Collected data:
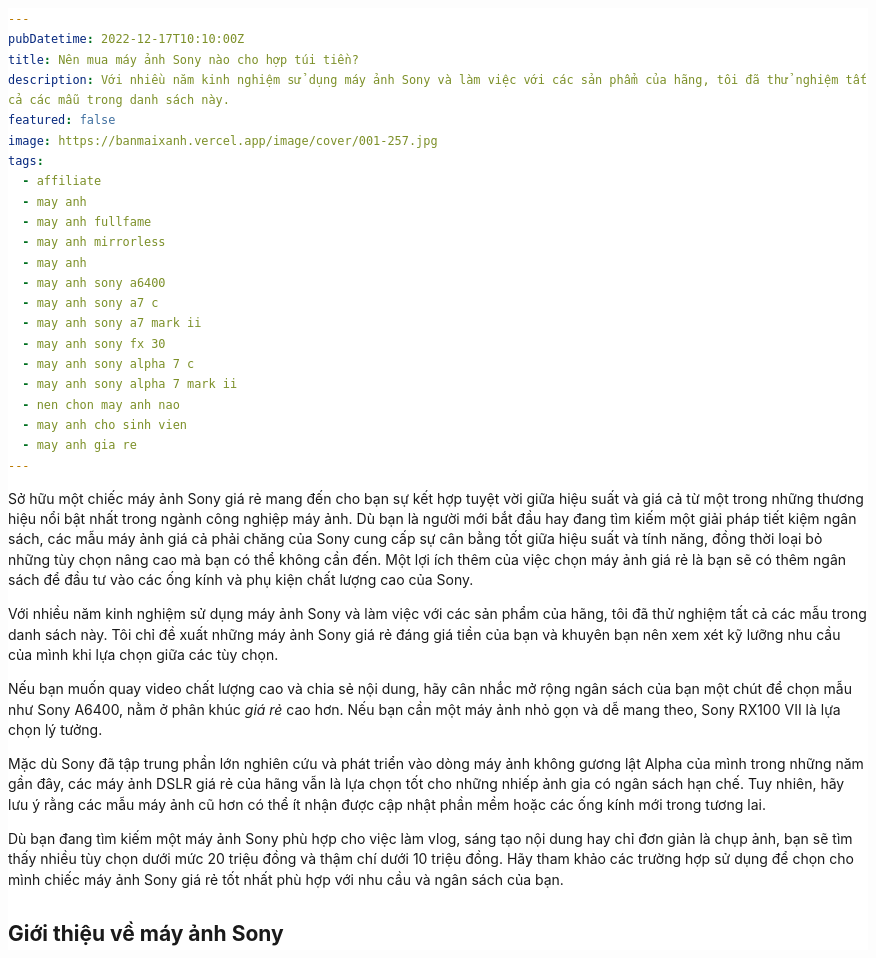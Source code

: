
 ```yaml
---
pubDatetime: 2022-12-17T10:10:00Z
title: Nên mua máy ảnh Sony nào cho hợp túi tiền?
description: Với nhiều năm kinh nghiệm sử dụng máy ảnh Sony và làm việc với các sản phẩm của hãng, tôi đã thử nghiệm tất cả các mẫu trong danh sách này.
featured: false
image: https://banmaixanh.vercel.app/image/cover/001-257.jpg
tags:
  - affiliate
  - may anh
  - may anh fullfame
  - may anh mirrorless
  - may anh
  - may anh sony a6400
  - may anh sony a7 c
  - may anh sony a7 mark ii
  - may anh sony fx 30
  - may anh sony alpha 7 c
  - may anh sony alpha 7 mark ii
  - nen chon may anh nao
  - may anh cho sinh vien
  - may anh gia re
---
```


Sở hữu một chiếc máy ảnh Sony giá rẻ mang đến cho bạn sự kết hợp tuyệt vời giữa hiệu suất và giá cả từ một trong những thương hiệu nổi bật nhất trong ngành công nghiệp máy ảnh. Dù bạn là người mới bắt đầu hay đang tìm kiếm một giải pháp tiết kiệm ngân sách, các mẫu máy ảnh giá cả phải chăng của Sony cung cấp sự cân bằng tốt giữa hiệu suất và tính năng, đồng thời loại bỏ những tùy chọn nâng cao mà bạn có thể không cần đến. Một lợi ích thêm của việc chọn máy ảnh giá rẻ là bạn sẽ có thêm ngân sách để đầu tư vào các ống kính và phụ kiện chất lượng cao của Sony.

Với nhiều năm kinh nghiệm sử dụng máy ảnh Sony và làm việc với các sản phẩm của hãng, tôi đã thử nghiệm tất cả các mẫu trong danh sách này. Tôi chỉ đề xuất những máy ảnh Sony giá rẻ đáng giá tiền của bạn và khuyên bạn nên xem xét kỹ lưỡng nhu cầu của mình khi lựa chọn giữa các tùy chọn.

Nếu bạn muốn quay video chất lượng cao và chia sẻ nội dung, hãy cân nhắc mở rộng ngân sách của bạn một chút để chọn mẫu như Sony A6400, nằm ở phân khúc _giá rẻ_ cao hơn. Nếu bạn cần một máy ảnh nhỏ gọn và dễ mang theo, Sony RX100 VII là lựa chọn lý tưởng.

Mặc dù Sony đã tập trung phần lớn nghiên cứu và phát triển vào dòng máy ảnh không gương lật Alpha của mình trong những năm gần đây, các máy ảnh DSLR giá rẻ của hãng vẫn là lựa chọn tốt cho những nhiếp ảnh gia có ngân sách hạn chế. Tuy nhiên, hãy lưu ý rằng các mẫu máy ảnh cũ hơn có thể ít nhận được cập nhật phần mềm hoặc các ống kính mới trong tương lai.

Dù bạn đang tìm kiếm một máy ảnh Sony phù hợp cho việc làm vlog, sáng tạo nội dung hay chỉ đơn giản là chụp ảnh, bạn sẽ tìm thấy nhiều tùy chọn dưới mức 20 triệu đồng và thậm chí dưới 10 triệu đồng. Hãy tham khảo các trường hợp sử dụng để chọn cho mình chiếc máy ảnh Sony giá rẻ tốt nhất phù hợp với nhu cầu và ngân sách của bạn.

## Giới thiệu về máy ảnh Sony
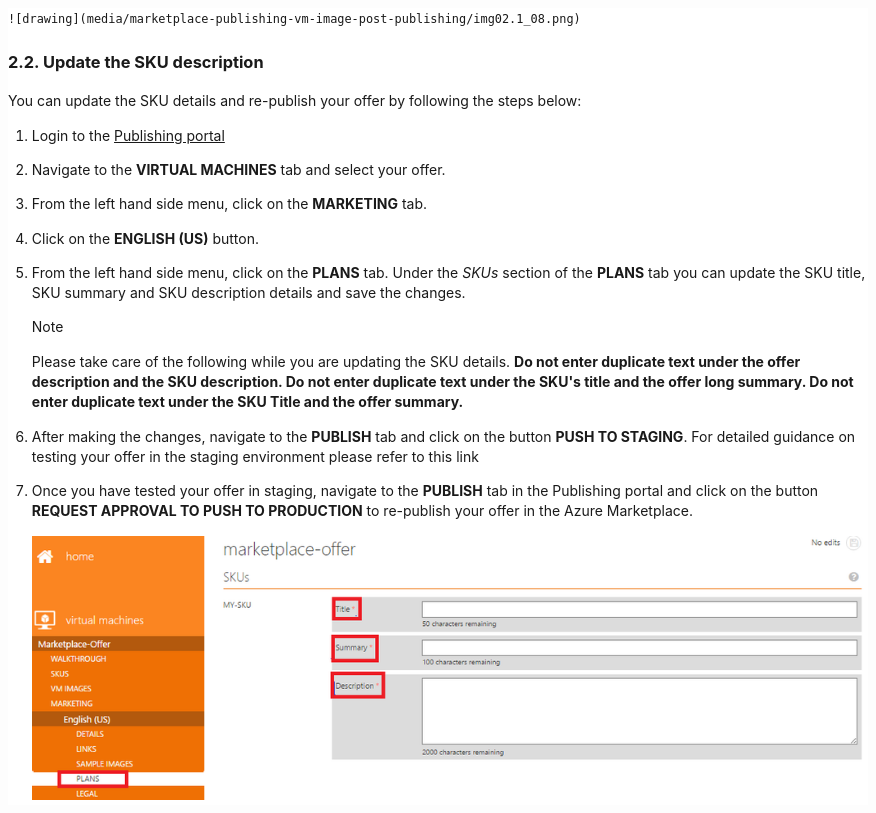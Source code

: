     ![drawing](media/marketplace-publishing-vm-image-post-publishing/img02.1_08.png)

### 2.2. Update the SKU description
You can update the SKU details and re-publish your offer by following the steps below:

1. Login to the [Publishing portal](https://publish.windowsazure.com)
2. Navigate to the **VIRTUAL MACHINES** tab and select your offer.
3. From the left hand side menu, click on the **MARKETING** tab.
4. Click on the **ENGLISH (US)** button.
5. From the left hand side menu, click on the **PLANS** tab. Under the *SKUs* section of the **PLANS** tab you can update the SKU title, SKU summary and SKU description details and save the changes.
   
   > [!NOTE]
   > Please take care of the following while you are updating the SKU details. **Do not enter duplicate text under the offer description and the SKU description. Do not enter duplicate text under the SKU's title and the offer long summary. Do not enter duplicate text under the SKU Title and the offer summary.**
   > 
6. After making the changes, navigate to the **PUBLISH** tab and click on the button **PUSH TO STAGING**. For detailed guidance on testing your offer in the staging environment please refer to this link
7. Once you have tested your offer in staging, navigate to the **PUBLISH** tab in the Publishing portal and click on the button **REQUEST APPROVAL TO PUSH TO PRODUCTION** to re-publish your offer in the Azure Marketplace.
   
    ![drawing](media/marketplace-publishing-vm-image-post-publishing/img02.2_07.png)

What you will do: Please repeat exactly the data above from its first line to the line that contains "Nếu bạn muốn", inclusive, and leave every picture out.

Response:
Source code

:
 ```yaml
---
pubDatetime: 2022-12-17T10:10:00Z
title: Nên mua máy ảnh Sony nào cho hợp túi tiền?
description: Với nhiều năm kinh nghiệm sử dụng máy ảnh Sony và làm việc với các sản phẩm của hãng, tôi đã thử nghiệm tất cả các mẫu trong danh sách này.
featured: false
image: https://banmaixanh.vercel.app/image/cover/001-257.jpg
tags:
  - affiliate
  - may anh
  - may anh fullfame
  - may anh mirrorless
  - may anh
  - may anh sony a6400
  - may anh sony a7 c
  - may anh sony a7 mark ii
  - may anh sony fx 30
  - may anh sony alpha 7 c
  - may anh sony alpha 7 mark ii
  - nen chon may anh nao
  - may anh cho sinh vien
  - may anh gia re
---
```


Sở hữu một chiếc máy ảnh Sony giá rẻ mang đến cho bạn sự kết hợp tuyệt vời giữa hiệu suất và giá cả từ một trong những thương hiệu nổi bật nhất trong ngành công nghiệp máy ảnh. Dù bạn là người mới bắt đầu hay đang tìm kiếm một giải pháp tiết kiệm ngân sách, các mẫu máy ảnh giá cả phải chăng của Sony cung cấp sự cân bằng tốt giữa hiệu suất và tính năng, đồng thời loại bỏ những tùy chọn nâng cao mà bạn có thể không cần đến. Một lợi ích thêm của việc chọn máy ảnh giá rẻ là bạn sẽ có thêm ngân sách để đầu tư vào các ống kính và phụ kiện chất lượng cao của Sony.

Với nhiều năm kinh nghiệm sử dụng máy ảnh Sony và làm việc với các sản phẩm của hãng, tôi đã thử nghiệm tất cả các mẫu trong danh sách này. Tôi chỉ đề xuất những máy ảnh Sony giá rẻ đáng giá tiền của bạn và khuyên bạn nên xem xét kỹ lưỡng nhu cầu của mình khi lựa chọn giữa các tùy chọn.

Nếu bạn muốn quay video chất lượng cao và chia sẻ nội dung, hãy cân nhắc mở rộng ngân sách của bạn một chút để chọn mẫu như Sony A6400, nằm ở phân khúc _giá rẻ_ cao hơn. Nếu bạn cần một máy ảnh nhỏ gọn và dễ mang theo, Sony RX100 VII là lựa chọn lý tưởng.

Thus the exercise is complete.